A city guide to Nairobi, the blossoming Kenyan capital

Clumsy, soggy, and uncomfortably abrasive – there’s nothing remotely romantic about being kissed by a giraffe. Flapping her femme fatale lashes, my suitor sticks out her purple tongue, eagerly searching for food. I stand behind, while other guests place edible pellets between their lips, inviting the hungry animals to retrieve them with a wet, slimy kiss.

Feeding an endangered Rothchild giraffe community is a standout attraction for visitors to Nairobi. Founded in 1979 in an attempt to increase the number of diseased subspecies, the Giraffe Center in the city’s exclusive Karen district is now an educational resource and one of the few places in Africa where it is possible to become so well acquainted with the animal more top of the world. .

Even more intimate shows are reserved for guests staying at the neighboring Giraffe Manor hotel, where lanky ungulates roam the manicured lawns daily to poke their heads out of ivy-draped windows or jog around the new spa and garden. property pool.

As the capital of Kenya and a gateway to adventures in the Maasai Mara and beyond, it’s no wonder that wildlife takes center stage in Nairobi – a national park sits in the heart of the city and pockets of protected forest border its outskirts. But in recent years, the creative and electrifying hub of East Africa has shed its safari roots.

Across the city, experimental chefs have opened restaurants on organic farms, in log cabins, or in association with boutique hotels. Demonstrating that there is more to African cuisine than traditional meat and corn staples, the menus are varied, combining local flavors with international techniques.

Several dedicated food and drink markets have also popped up in the Westlands entertainment district, with international fare served at cleverly designed stalls: dining inside a refurbished bus; prop up a bar constructed of cassette tapes; and listen to Afrobeat DJs as you hang out with the city’s trend-setting crowd. The art and fashion scenes are equally dynamic, with galleries and workshops making bold statements about politics and culture, raising a voice that is ultimately heard by the Western world.

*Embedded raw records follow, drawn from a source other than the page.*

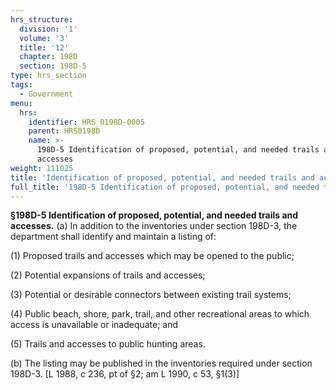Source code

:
 ```yaml
---
hrs_structure:
  division: '1'
  volume: '3'
  title: '12'
  chapter: 198D
  section: 198D-5
type: hrs_section
tags:
  - Government
menu:
  hrs:
    identifier: HRS_0198D-0005
    parent: HRS0198D
    name: >-
      198D-5 Identification of proposed, potential, and needed trails and
      accesses
weight: 111025
title: 'Identification of proposed, potential, and needed trails and accesses'
full_title: '198D-5 Identification of proposed, potential, and needed trails and accesses'
---
```

**§198D-5 Identification of proposed, potential, and needed trails and accesses.** (a) In addition to the inventories under section 198D-3, the department shall identify and maintain a listing of:

(1) Proposed trails and accesses which may be opened to the public;

(2) Potential expansions of trails and accesses;

(3) Potential or desirable connectors between existing trail systems;

(4) Public beach, shore, park, trail, and other recreational areas to which access is unavailable or inadequate; and

(5) Trails and accesses to public hunting areas.

(b) The listing may be published in the inventories required under section 198D-3\. [L 1988, c 236, pt of §2; am L 1990, c 53, §1(3)]
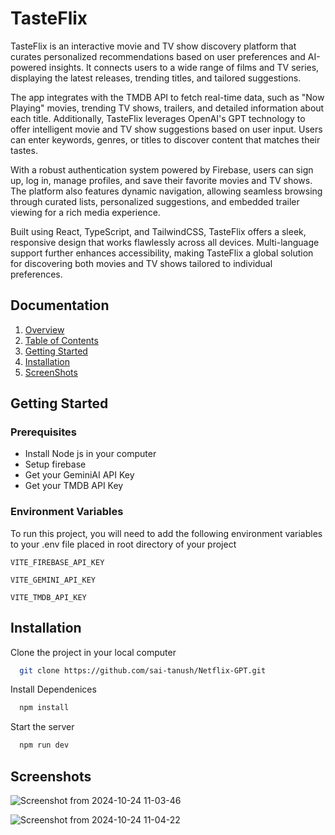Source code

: 
# TasteFlix

TasteFlix is an interactive movie and TV show discovery platform that curates personalized recommendations based on user preferences and AI-powered insights. It connects users to a wide range of films and TV series, displaying the latest releases, trending titles, and tailored suggestions.

The app integrates with the TMDB API to fetch real-time data, such as "Now Playing" movies, trending TV shows, trailers, and detailed information about each title. Additionally, TasteFlix leverages OpenAI's GPT technology to offer intelligent movie and TV show suggestions based on user input. Users can enter keywords, genres, or titles to discover content that matches their tastes.

With a robust authentication system powered by Firebase, users can sign up, log in, manage profiles, and save their favorite movies and TV shows. The platform also features dynamic navigation, allowing seamless browsing through curated lists, personalized suggestions, and embedded trailer viewing for a rich media experience.

Built using React, TypeScript, and TailwindCSS, TasteFlix offers a sleek, responsive design that works flawlessly across all devices. Multi-language support further enhances accessibility, making TasteFlix a global solution for discovering both movies and TV shows tailored to individual preferences.


## Documentation

1.  [Overview](https://github.com/sai-tanush/Netflix-GPT?tab=readme-ov-file#tasteflix)
2.  [Table of Contents](https://github.com/sai-tanush/Netflix-GPT?tab=readme-ov-file#documentation)
3.  [Getting Started](https://github.com/sai-tanush/Netflix-GPT?tab=readme-ov-file#getting-started)
4.  [Installation](https://github.com/sai-tanush/Netflix-GPT?tab=readme-ov-file#installation)
5.  [ScreenShots](https://github.com/sai-tanush/Netflix-GPT?tab=readme-ov-file#screenshots)

## Getting Started

### Prerequisites
  * Install Node js in your computer
  * Setup firebase
  * Get your GeminiAI API Key 
  * Get your TMDB API Key
### Environment Variables

To run this project, you will need to add the following environment variables to your .env file placed in root directory of your project

`VITE_FIREBASE_API_KEY`

`VITE_GEMINI_API_KEY`

`VITE_TMDB_API_KEY`


## Installation

Clone the project in your local computer 
```bash
  git clone https://github.com/sai-tanush/Netflix-GPT.git
```

Install Dependenices
```bash
  npm install
```

Start the server
```bash
  npm run dev
```
## Screenshots

![Screenshot from 2024-10-24 11-03-46](https://github.com/user-attachments/assets/fe5f54ce-fba8-4310-aa68-45636e54a0d5)

![Screenshot from 2024-10-24 11-04-22](https://github.com/user-attachments/assets/edcb2c81-fadf-4f3c-bce8-fa1abe2341a3)
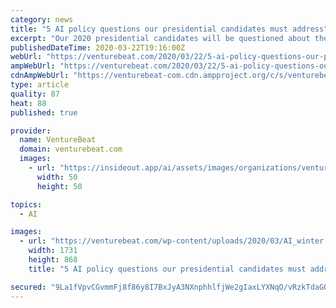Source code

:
 ```yaml
---
category: news
title: "5 AI policy questions our presidential candidates must address"
excerpt: "Our 2020 presidential candidates will be questioned about their stance on artificial intelligence (AI) policy, especially with regard to the job displacement AI could cause in manufacturing, transportation, and other industries. An over-regulation of AI could hand technical superiority to countries like China and Russia, leading to a ripple ..."
publishedDateTime: 2020-03-22T19:16:00Z
webUrl: "https://venturebeat.com/2020/03/22/5-ai-policy-questions-our-presidential-candidates-must-address/"
ampWebUrl: "https://venturebeat.com/2020/03/22/5-ai-policy-questions-our-presidential-candidates-must-address/amp/"
cdnAmpWebUrl: "https://venturebeat-com.cdn.ampproject.org/c/s/venturebeat.com/2020/03/22/5-ai-policy-questions-our-presidential-candidates-must-address/amp/"
type: article
quality: 87
heat: 88
published: true

provider:
  name: VentureBeat
  domain: venturebeat.com
  images:
    - url: "https://insideout.app/ai/assets/images/organizations/venturebeat.com-50x50.jpg"
      width: 50
      height: 50

topics:
  - AI

images:
  - url: "https://venturebeat.com/wp-content/uploads/2020/03/AI_winter.jpg?fit=1731%2C868&strip=all"
    width: 1731
    height: 868
    title: "5 AI policy questions our presidential candidates must address"

secured: "9La1fVpvCGvmmFj8f86y8I7BxJyA3NXnphhlfjWe2gIaxLYXNqO/vRzkTdaGOzKKQAJH+1eIYRZVs3QR4Lxn9OdFCQxEBTCYi2TjlidGjJQl8q5fC94NhX8eZ/kgMyXq+ipXeZzTcWXgilyuuVhvkdGPPuZp5C+o8tL+3J9qYnD2W3146qLq6oUPmNnax2GsKrosD4NGGjeoEErNwvl/Oo+uJFUaIRa7lMBvgPTUMO2exhHjQY2jFrtar6TdO4NGkV/CFNcfF5IFFohDtDeaLWOomQRuZe1zzWn91f9Ij87eAbSKPm0oquMqaW1drcKtuU8+0+xXR8BLc6rKwJACRf3sJ6C88uFqXqYXZ2lEG8dsTmHO+v6cj6Ywpc10iF6wxTKCXcSsbr5l5JZ2WbJCYbKVn1j3GOOlj8hNJrQn9pyVjyFgOZMcQZnRqu/0P1pATwcYOdaZZiZOt/nzVxg/L5/TgaUpvjSv75b8ir7hiJo=;nEn1WVDTb+coqqJfNQZjfg=="
---
```


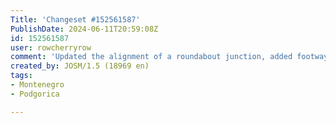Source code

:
 ```yaml
---
Title: 'Changeset #152561587'
PublishDate: 2024-06-11T20:59:08Z
id: 152561587
user: rowcherryrow
comment: 'Updated the alignment of a roundabout junction, added footways, crosswalks along M-4. I also added a few construction segments and updated the directionality along Bulevar Veljka Vlahovića #adt'
created_by: JOSM/1.5 (18969 en)
tags:
- Montenegro
- Podgorica

---
```

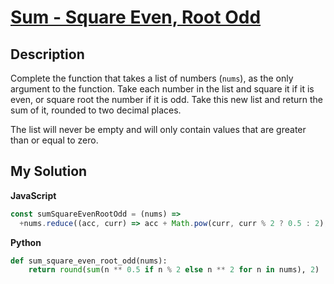 # [Sum - Square Even, Root Odd](https://www.codewars.com/kata/5a4b16435f08299c7000274f)

## Description

Complete the function that takes a list of numbers (`nums`), as the only argument to the function. Take each number in the list and square it if it is even, or square root the number if it is odd. Take this new list and return the sum of it, rounded to two decimal places.

The list will never be empty and will only contain values that are greater than or equal to zero.

## My Solution

**JavaScript**

```js
const sumSquareEvenRootOdd = (nums) =>
  +nums.reduce((acc, curr) => acc + Math.pow(curr, curr % 2 ? 0.5 : 2), 0).toFixed(2);
```

**Python**

```py
def sum_square_even_root_odd(nums):
    return round(sum(n ** 0.5 if n % 2 else n ** 2 for n in nums), 2)
```
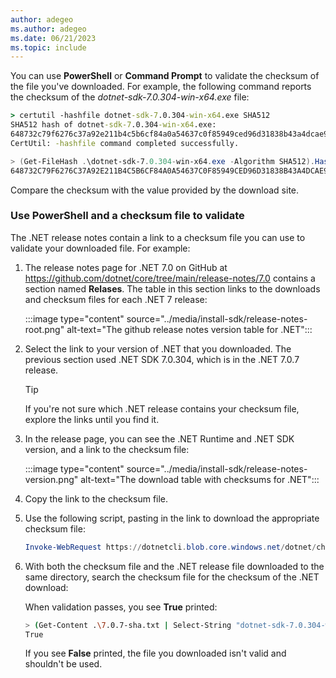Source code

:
 ```yaml
---
author: adegeo
ms.author: adegeo
ms.date: 06/21/2023
ms.topic: include
---
```


You can use **PowerShell** or **Command Prompt** to validate the checksum of the file you've downloaded. For example, the following command reports the checksum of the _dotnet-sdk-7.0.304-win-x64.exe_ file:

```cmd
> certutil -hashfile dotnet-sdk-7.0.304-win-x64.exe SHA512
SHA512 hash of dotnet-sdk-7.0.304-win-x64.exe:
648732c79f6276c37a92e211b4c5b6cf84a0a54637c0f85949ced96d31838b43a4dcae905ef70bafbc9edd3542400746fb1e00c4c84679713e97219493a45938
CertUtil: -hashfile command completed successfully.
```

```powershell
> (Get-FileHash .\dotnet-sdk-7.0.304-win-x64.exe -Algorithm SHA512).Hash
648732C79F6276C37A92E211B4C5B6CF84A0A54637C0F85949CED96D31838B43A4DCAE905EF70BAFBC9EDD3542400746FB1E00C4C84679713E97219493A45938
```

Compare the checksum with the value provided by the download site.

### Use PowerShell and a checksum file to validate

The .NET release notes contain a link to a checksum file you can use to validate your downloaded file. For example:

01. The release notes page for .NET 7.0 on GitHub at <https://github.com/dotnet/core/tree/main/release-notes/7.0> contains a section named **Relases**. The table in this section links to the downloads and checksum files for each .NET 7 release:

    :::image type="content" source="../media/install-sdk/release-notes-root.png" alt-text="The github release notes version table for .NET":::

01. Select the link to your version of .NET that you downloaded. The previous section used .NET SDK 7.0.304, which is in the .NET 7.0.7 release.

    > [!TIP]
    > If you're not sure which .NET release contains your checksum file, explore the links until you find it.

01. In the release page, you can see the .NET Runtime and .NET SDK version, and a link to the checksum file:

    :::image type="content" source="../media/install-sdk/release-notes-version.png" alt-text="The download table with checksums for .NET":::

01. Copy the link to the checksum file.

01. Use the following script, pasting in the link to download the appropriate checksum file:

    ```powershell
    Invoke-WebRequest https://dotnetcli.blob.core.windows.net/dotnet/checksums/7.0.7-sha.txt -OutFile 7.0.7-sha.txt
    ```

01. With both the checksum file and the .NET release file downloaded to the same directory, search the checksum file for the checksum of the .NET download:

    When validation passes, you see **True** printed:

    ```bash
    > (Get-Content .\7.0.7-sha.txt | Select-String "dotnet-sdk-7.0.304-win-x64.exe").Line -like (Get-FileHash .\dotnet-sdk-7.0.304-win-x64.exe -Algorithm SHA512).Hash + "*"
    True
    ```

    If you see **False** printed, the file you downloaded isn't valid and shouldn't be used.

However, it is true that Nairobi is not the easiest place to explore. Its districts are expanding, traffic can be terrible, and the public transport network is basic. Rumors of street crime and chilling memories of terrorist attacks have also put visitors off in the past. But the capital of Kenya is a rapidly evolving city, becoming safer, friendlier and more accessible every day. Progressive and dynamic, it vibrates with a sense of possibility. Jumping on board for the journey promises an exciting journey.